# [Task details]
A faithful copy of the data is the goal; set it down exactly, without the images.
--- Records ---
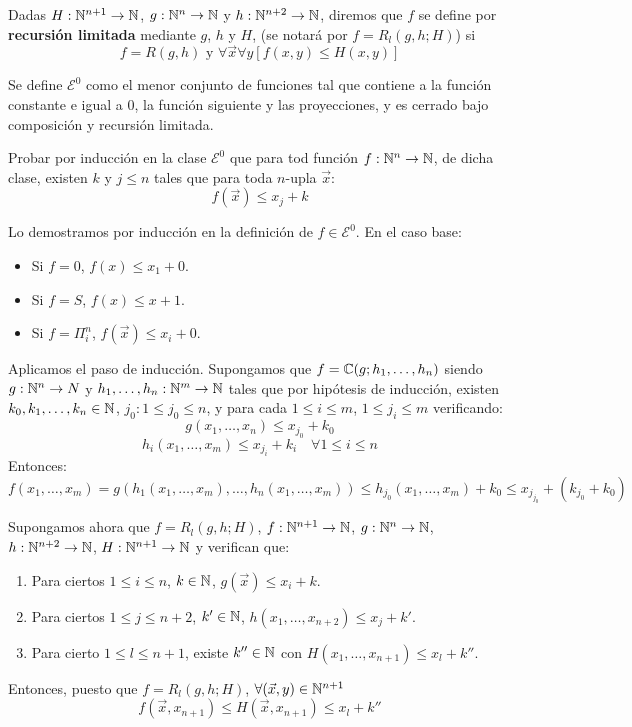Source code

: \documentclass[twoside]{article}
\begin{document}
\begin{ejercicio}{30}
Dadas $H : \mathbb{N}^{n+1} \to \mathbb{N}$, $g : \mathbb{N}^n \to \mathbb{N}$ y $h : \mathbb{N}^{n+2} \to \mathbb{N}$, diremos que $f$ se define por \textbf{recursión limitada} mediante $g$, $h$ y $H$, (se notará por $f = R_l(g,h;H)$) si
\[ f = R(g,h) \text{ y } \forall \vec{x} \forall y [f(x,y) ≤ H(x,y)] \]

Se define $\mathcal{E}^0$ como el menor conjunto de funciones tal que contiene a la función constante e igual a $0$, la función siguiente y las proyecciones, y es cerrado bajo composición y recursión limitada.

Probar por inducción en la clase $\mathcal{E}^0$ que para tod función $f : \mathbb{N}^n \to \mathbb{N}$, de dicha clase, existen $k$ y $j ≤ n$ tales que para toda $n$-upla $\vec{x}$:
\[ f(\vec{x}) ≤ x_j + k \]
\end{ejercicio}
\begin{sol}
Lo demostramos por inducción en la definición de $f \in \mathcal{E}^0$. En el caso base:
\begin{itemize}
	\item Si $f = 0$, $f(x) ≤ x_1+0$.
	\item Si $f = S$, $f(x) ≤ x+1$.
	\item Si $f = Π_i^n$, $f(\vec{x}) ≤ x_i+0$.
\end{itemize}
Aplicamos el paso de inducción. Supongamos que $f = \mathbb{C}(g;h_1,\dots,h_n)$ siendo $g : \mathbb{N}^n \to N$ y $h_1,\dots,h_n : \mathbb{N}^m \to \mathbb{N}$ tales que por hipótesis de inducción, existen $k_0,k_1,\dots,k_n \in \mathbb{N}$, $j_0 : 1 ≤ j_0≤n$, y para cada $1≤i≤m$, $1≤j_i≤m$ verificando:
\[ g(x_1,\dots,x_n) ≤ x_{j_0}+k_0 \]
\[ h_i(x_1,\dots,x_m) ≤ x_{j_i} + k_i \quad \forall 1≤i≤n\]
Entonces:
\[ f(x_1,\dots,x_m) = g(h_1(x_1,\dots,x_m),\dots,h_n(x_1,\dots,x_m)) ≤ h_{j_0}(x_1,\dots,x_m) + k_0 ≤ x_{j_{j_0}} + (k_{j_0} + k_0) \]

Supongamos ahora que $f = R_l(g,h;H)$, $f : \mathbb{N}^{n+1} \to \mathbb{N}$, $g : \mathbb{N}^n \to \mathbb{N}$, $h : \mathbb{N}^{n+2} \to \mathbb{N}$, $H : \mathbb{N}^{n+1}\to\mathbb{N}$ y verifican que:
\begin{enumerate}
	\item Para ciertos $1≤i≤n$, $k \in \mathbb{N}$, $g(\vec{x})≤x_i+k$.
	\item Para ciertos $1≤j≤n+2$, $k' \in \mathbb{N}$, $h(x_1,\dots,x_{n+2})≤x_j+k'$.
	\item  Para cierto $1≤l≤n+1$, existe $k'' \in \mathbb{N}$ con $H(x_1,\dots,x_{n+1}) ≤ x_l + k''$.
\end{enumerate}
Entonces, puesto que $f = R_l(g,h;H)$, $\forall (\vec{x},y) \in \mathbb{N}^{n+1}$
\[ f(\vec{x},x_{n+1}) ≤ H(\vec{x},x_{n+1}) ≤ x_l + k'' \]
\end{sol}
\end{document}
---
# [Answer section]
Source code

: \documentclass[twoside]{article}
\begin{document}
\begin{ejercicio}{30}
Dadas $H : \mathbb{N}^{n+1} \to \mathbb{N}$, $g : \mathbb{N}^n \to \mathbb{N}$ y $h : \mathbb{N}^{n+2} \to \mathbb{N}$, diremos que $f$ se define por \textbf{recursión limitada} mediante $g$, $h$ y $H$, (se notará por $f = R_l(g,h;H)$) si
\[ f = R(g,h) \text{ y } \forall \vec{x} \forall y [f(x,y) ≤ H(x,y)] \]

Se define $\mathcal{E}^0$ como el menor conjunto de funciones tal que contiene a la función constante e igual a $0$, la función siguiente y las proyecciones, y es cerrado bajo composición y recursión limitada.

Probar por inducción en la clase $\mathcal{E}^0$ que para tod función $f : \mathbb{N}^n \to \mathbb{N}$, de dicha clase, existen $k$ y $j ≤ n$ tales que para toda $n$-upla $\vec{x}$:
\[ f(\vec{x}) ≤ x_j + k \]
\end{ejercicio}
\begin{sol}
Lo demostramos por inducción en la definición de $f \in \mathcal{E}^0$. En el caso base:
\begin{itemize}
	\item Si $f = 0$, $f(x) ≤ x_1+0$.
	\item Si $f = S$, $f(x) ≤ x+1$.
	\item Si $f = Π_i^n$, $f(\vec{x}) ≤ x_i+0$.
\end{itemize}
Aplicamos el paso de inducción. Supongamos que $f = \mathbb{C}(g;h_1,\dots,h_n)$ siendo $g : \mathbb{N}^n \to N$ y $h_1,\dots,h_n : \mathbb{N}^m \to \mathbb{N}$ tales que por hipótesis de inducción, existen $k_0,k_1,\dots,k_n \in \mathbb{N}$, $j_0 : 1 ≤ j_0≤n$, y para cada $1≤i≤m$, $1≤j_i≤m$ verificando:
\[ g(x_1,\dots,x_n) ≤ x_{j_0}+k_0 \]
\[ h_i(x_1,\dots,x_m) ≤ x_{j_i} + k_i \quad \forall 1≤i≤n\]
Entonces:
\[ f(x_1,\dots,x_m) = g(h_1(x_1,\dots,x_m),\dots,h_n(x_1,\dots,x_m)) ≤ h_{j_0}(x_1,\dots,x_m) + k_0 ≤ x_{j_{j_0}} + (k_{j_0} + k_0) \]

Supongamos ahora que $f = R_l(g,h;H)$, $f : \mathbb{N}^{n+1} \to \mathbb{N}$, $g : \mathbb{N}^n \to \mathbb{N}$, $h : \mathbb{N}^{n+2} \to \mathbb{N}$, $H : \mathbb{N}^{n+1}\to\mathbb{N}$ y verifican que:
\begin{enumerate}
	\item Para ciertos $1≤i≤n$, $k \in \mathbb{N}$, $g(\vec{x})≤x_i+k$.
	\item Para ciertos $1≤j≤n+2$, $k' \in \mathbb{N}$, $h(x_1,\dots,x_{n+2})≤x_j+k'$.
	\item  Para cierto $1≤l≤n+1$, existe $k'' \in \mathbb{N}$ con $H(x_1,\dots,x_{n+1}) ≤ x_l + k''$.
\end{enumerate}
Entonces, puesto que $f = R_l(g,h;H)$, $\forall (\vec{x},y) \in \mathbb{N}^{n+1}$
\[ f(\vec{x},x_{n+1}) ≤ H(\vec{x},x_{n+1}) ≤ x_l + k'' \]
\end{sol}
\end{document}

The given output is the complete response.